• _WORK REQUIRED_
Nothing outside the stretch is wanted. Repeat exactly the lines of the listing below from the one that contains "integral over $\phi(R) \subset R'$." through the one that contains "We shall now", both ends included.

---+---

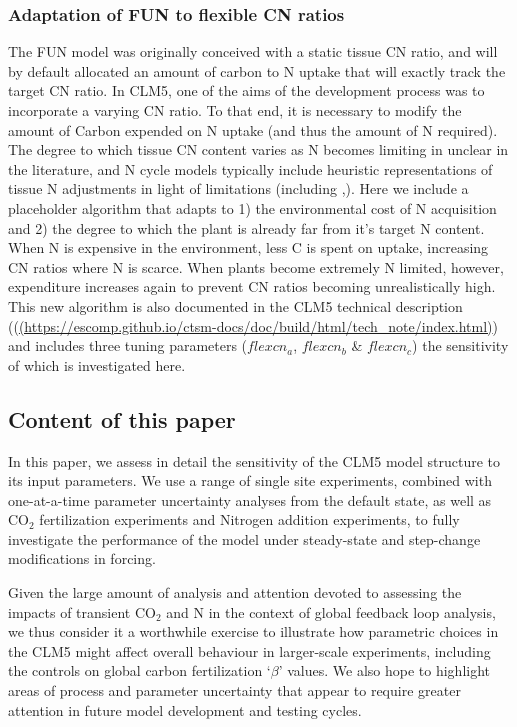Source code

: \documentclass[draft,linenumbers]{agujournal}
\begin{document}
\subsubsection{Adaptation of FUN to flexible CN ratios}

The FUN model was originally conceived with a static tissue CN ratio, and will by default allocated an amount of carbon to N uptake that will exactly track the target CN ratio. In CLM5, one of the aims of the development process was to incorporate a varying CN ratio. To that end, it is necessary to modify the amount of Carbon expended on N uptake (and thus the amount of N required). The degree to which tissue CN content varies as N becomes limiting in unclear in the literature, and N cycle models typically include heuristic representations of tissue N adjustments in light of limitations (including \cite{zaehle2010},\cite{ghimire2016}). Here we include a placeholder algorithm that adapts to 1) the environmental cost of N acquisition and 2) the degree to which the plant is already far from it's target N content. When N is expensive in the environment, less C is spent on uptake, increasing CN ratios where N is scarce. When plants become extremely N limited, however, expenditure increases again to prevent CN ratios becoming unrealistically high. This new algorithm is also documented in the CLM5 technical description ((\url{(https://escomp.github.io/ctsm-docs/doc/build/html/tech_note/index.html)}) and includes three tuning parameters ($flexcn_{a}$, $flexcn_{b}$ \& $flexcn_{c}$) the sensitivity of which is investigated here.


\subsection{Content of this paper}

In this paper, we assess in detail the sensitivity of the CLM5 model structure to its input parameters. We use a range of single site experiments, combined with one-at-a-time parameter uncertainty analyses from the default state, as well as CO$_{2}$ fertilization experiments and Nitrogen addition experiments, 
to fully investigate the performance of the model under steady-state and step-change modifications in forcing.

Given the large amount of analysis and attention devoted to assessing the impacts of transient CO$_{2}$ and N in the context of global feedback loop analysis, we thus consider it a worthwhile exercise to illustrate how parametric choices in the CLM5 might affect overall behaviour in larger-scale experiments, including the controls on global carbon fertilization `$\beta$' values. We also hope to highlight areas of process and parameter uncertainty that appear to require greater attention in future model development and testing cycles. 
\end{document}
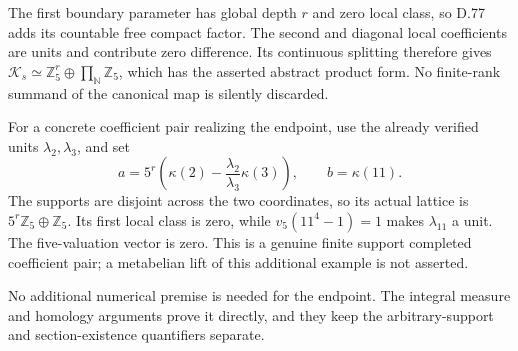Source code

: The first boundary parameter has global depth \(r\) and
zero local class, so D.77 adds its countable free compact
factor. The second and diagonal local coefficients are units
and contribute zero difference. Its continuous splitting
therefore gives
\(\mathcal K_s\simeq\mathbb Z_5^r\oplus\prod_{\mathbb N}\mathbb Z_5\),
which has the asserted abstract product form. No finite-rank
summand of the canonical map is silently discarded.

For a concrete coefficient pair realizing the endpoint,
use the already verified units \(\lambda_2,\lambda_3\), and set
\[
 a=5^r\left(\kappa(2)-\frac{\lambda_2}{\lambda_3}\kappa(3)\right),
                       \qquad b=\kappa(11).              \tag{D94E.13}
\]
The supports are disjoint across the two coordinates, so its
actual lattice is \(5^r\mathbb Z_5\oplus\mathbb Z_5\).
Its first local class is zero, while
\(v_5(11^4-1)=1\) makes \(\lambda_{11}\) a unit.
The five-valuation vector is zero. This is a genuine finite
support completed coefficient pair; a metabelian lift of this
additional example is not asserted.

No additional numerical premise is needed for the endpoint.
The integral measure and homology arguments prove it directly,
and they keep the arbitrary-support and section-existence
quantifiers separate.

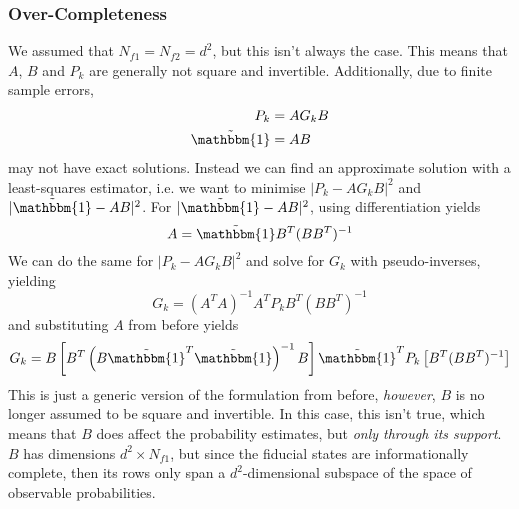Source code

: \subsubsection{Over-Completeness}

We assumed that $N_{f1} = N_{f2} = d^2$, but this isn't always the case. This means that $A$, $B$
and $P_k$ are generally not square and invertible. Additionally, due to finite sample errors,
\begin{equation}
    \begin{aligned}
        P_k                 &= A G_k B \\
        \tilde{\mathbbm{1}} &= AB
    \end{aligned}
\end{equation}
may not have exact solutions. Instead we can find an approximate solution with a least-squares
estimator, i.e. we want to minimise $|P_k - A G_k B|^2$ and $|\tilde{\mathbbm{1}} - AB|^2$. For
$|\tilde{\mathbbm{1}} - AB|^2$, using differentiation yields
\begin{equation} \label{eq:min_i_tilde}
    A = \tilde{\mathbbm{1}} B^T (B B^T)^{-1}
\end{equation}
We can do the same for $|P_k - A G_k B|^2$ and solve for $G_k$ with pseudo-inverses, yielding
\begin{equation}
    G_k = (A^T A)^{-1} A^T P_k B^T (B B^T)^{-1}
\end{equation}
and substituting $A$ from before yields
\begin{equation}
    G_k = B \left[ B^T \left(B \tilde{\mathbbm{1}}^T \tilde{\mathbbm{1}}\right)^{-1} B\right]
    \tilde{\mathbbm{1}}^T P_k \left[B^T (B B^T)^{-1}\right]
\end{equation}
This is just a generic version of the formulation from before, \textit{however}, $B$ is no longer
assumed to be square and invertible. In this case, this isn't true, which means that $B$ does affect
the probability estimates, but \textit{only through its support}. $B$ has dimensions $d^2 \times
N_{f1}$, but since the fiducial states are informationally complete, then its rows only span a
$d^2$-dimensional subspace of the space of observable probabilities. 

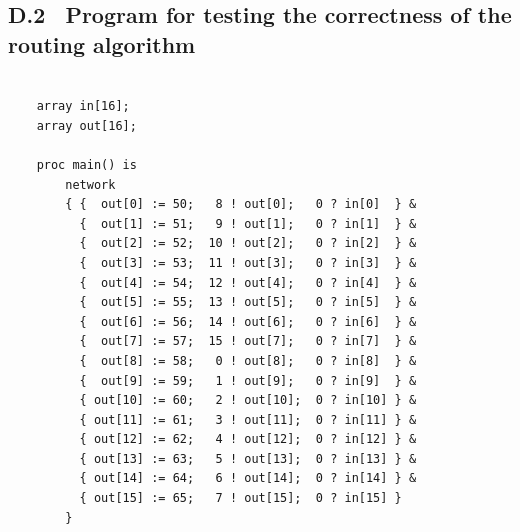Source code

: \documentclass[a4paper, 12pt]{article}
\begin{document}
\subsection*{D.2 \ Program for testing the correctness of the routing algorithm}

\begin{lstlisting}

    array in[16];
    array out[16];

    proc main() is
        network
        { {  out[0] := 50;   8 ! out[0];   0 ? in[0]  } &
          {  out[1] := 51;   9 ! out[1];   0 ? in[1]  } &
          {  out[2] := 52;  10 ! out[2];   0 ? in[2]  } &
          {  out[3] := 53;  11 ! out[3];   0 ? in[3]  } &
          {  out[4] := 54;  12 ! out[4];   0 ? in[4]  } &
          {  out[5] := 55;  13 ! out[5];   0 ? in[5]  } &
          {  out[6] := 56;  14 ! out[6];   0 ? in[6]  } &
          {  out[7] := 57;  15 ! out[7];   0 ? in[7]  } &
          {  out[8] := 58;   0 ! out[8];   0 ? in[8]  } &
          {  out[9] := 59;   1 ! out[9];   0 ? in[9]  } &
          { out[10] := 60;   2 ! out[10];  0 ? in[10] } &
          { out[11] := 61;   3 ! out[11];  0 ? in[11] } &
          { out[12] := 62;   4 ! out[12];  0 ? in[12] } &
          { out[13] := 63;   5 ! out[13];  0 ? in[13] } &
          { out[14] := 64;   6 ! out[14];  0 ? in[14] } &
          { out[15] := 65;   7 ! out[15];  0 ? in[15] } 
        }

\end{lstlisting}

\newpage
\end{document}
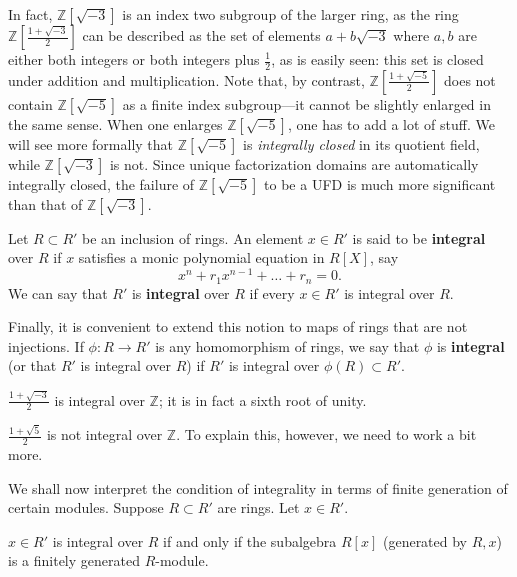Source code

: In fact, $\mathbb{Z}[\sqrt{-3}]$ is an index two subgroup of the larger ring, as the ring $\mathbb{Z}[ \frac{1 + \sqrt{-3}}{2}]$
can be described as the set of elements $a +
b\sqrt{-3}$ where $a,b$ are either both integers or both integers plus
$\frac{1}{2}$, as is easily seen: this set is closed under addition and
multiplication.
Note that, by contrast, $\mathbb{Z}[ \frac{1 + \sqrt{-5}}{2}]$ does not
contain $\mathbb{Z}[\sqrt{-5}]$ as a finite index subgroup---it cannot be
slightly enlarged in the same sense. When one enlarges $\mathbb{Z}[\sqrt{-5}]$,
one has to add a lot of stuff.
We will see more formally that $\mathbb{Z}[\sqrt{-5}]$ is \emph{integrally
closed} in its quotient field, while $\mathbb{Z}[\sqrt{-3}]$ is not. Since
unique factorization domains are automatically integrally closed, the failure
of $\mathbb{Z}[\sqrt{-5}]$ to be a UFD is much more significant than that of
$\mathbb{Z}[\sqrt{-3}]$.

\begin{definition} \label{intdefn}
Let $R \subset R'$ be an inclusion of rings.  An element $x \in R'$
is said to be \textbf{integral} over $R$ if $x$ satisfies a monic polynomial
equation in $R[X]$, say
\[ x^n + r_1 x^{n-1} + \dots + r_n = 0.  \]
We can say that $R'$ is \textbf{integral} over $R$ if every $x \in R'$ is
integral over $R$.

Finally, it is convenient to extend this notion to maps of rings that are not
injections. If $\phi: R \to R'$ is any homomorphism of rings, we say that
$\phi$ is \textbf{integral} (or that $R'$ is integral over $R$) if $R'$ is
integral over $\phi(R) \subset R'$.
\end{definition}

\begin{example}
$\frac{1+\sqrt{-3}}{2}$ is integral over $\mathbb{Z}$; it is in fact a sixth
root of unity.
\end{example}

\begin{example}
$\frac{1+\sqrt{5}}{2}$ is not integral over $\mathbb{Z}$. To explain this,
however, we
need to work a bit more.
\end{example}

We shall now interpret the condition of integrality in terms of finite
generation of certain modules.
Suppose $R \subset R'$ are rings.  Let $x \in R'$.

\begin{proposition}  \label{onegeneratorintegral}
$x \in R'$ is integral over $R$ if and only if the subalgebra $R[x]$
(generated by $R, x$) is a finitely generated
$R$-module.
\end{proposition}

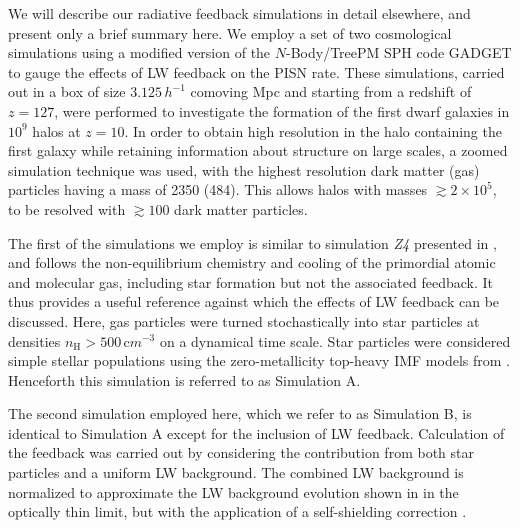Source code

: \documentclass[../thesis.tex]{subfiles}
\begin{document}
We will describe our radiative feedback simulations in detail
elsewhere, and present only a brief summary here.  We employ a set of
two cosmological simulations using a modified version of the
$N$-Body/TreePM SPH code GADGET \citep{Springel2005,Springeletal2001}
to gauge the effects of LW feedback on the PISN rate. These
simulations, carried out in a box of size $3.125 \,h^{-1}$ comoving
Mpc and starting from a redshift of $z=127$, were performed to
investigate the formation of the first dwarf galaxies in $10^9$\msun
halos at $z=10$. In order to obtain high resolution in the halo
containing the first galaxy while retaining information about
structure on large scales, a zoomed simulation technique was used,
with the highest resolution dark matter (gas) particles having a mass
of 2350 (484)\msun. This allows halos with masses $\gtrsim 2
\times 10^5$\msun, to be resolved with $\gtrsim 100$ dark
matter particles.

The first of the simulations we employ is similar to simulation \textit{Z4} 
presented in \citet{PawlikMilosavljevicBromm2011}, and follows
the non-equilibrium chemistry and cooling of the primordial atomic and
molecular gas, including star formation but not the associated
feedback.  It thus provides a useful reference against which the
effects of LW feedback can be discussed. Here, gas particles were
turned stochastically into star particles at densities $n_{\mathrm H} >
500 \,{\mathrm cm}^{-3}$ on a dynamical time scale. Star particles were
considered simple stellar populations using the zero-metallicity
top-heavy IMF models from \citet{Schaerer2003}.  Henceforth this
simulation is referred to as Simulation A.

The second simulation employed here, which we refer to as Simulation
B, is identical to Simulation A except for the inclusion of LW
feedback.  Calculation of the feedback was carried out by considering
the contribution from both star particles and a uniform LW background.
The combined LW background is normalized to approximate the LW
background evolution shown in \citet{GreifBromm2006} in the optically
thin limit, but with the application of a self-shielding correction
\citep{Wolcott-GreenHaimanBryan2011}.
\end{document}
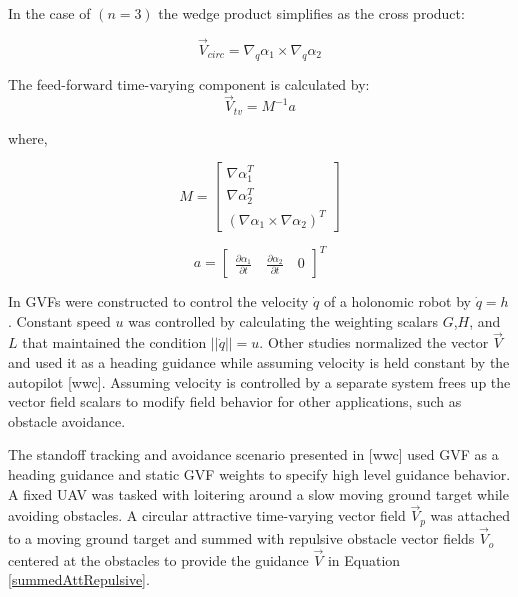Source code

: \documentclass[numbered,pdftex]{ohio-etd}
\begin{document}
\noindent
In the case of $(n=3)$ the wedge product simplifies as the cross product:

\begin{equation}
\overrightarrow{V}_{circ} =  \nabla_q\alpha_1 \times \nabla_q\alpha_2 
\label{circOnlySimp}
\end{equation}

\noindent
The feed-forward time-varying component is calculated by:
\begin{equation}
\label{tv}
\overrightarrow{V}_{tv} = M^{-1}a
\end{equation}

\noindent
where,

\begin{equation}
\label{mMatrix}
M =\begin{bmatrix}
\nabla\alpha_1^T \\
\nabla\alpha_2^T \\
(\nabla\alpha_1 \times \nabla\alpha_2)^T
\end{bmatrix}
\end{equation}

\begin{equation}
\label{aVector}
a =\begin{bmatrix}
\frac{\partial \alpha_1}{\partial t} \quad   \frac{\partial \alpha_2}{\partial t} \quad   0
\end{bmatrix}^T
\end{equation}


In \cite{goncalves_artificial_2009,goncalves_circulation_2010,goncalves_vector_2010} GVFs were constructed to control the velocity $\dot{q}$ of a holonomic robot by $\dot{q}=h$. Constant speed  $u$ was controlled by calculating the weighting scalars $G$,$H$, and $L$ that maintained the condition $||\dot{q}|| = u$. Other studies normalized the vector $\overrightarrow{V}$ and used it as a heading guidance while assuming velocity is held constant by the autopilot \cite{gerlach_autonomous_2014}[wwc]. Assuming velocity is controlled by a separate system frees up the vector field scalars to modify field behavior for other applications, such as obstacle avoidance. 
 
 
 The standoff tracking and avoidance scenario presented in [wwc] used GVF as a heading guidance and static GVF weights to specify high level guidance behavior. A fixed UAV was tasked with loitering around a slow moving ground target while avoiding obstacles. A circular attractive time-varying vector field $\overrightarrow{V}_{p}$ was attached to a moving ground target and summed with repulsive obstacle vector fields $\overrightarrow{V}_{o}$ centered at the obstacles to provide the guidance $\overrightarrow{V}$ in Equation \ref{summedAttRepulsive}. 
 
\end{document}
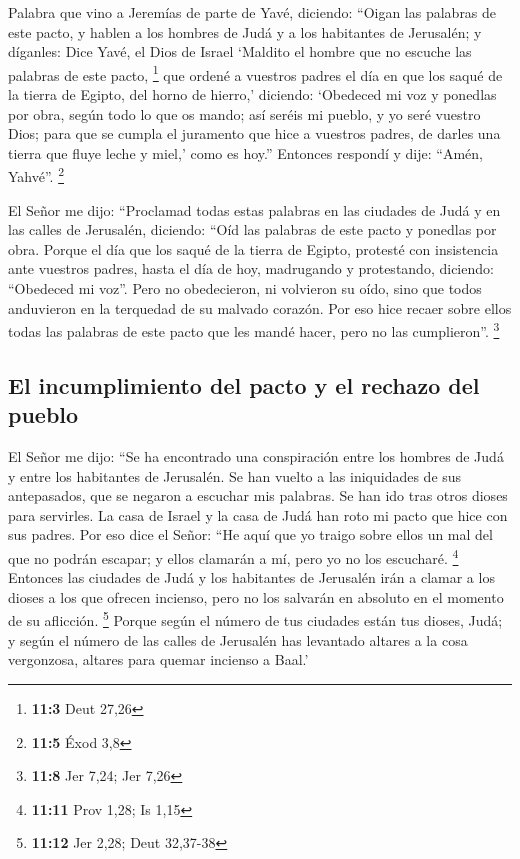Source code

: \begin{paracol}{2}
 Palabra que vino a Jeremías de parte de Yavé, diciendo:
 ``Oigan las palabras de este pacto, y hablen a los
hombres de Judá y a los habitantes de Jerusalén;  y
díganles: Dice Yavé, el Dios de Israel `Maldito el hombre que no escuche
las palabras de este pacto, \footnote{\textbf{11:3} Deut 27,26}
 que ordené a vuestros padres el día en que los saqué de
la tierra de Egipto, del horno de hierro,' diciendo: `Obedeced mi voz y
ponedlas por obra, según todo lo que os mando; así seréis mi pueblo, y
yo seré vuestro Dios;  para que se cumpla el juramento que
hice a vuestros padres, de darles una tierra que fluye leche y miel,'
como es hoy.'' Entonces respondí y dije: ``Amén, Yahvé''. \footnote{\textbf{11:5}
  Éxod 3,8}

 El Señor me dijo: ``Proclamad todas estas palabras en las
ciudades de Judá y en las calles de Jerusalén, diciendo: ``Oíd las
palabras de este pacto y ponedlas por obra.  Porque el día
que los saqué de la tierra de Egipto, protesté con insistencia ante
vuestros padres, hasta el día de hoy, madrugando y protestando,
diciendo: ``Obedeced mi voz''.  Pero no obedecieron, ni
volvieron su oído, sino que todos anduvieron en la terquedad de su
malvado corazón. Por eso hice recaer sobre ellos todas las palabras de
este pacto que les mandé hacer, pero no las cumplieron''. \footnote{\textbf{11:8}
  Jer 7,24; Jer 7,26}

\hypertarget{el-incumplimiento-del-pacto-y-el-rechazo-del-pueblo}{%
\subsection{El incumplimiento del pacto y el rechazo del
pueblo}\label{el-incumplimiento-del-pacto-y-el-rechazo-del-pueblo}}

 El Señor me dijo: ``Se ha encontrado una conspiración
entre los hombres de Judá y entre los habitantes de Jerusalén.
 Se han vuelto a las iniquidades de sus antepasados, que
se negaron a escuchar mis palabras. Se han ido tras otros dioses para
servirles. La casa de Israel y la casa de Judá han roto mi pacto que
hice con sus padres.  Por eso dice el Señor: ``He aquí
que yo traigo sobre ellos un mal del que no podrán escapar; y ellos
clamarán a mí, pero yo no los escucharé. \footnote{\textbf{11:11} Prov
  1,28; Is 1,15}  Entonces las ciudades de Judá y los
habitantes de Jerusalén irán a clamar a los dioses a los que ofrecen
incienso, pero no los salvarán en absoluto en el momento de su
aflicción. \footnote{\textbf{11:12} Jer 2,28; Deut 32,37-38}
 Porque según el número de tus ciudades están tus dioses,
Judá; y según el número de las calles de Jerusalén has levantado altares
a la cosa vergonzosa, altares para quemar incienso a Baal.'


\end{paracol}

---+---

• _ANSWER FOR THE TASK_
integral over $\phi(R) \subset R'$.
\end{definition}

\begin{example}
$\frac{1+\sqrt{-3}}{2}$ is integral over $\mathbb{Z}$; it is in fact a sixth
root of unity.
\end{example}

\begin{example}
$\frac{1+\sqrt{5}}{2}$ is not integral over $\mathbb{Z}$. To explain this,
however, we
need to work a bit more.
\end{example}

We shall now interpret the condition of integrality in terms of finite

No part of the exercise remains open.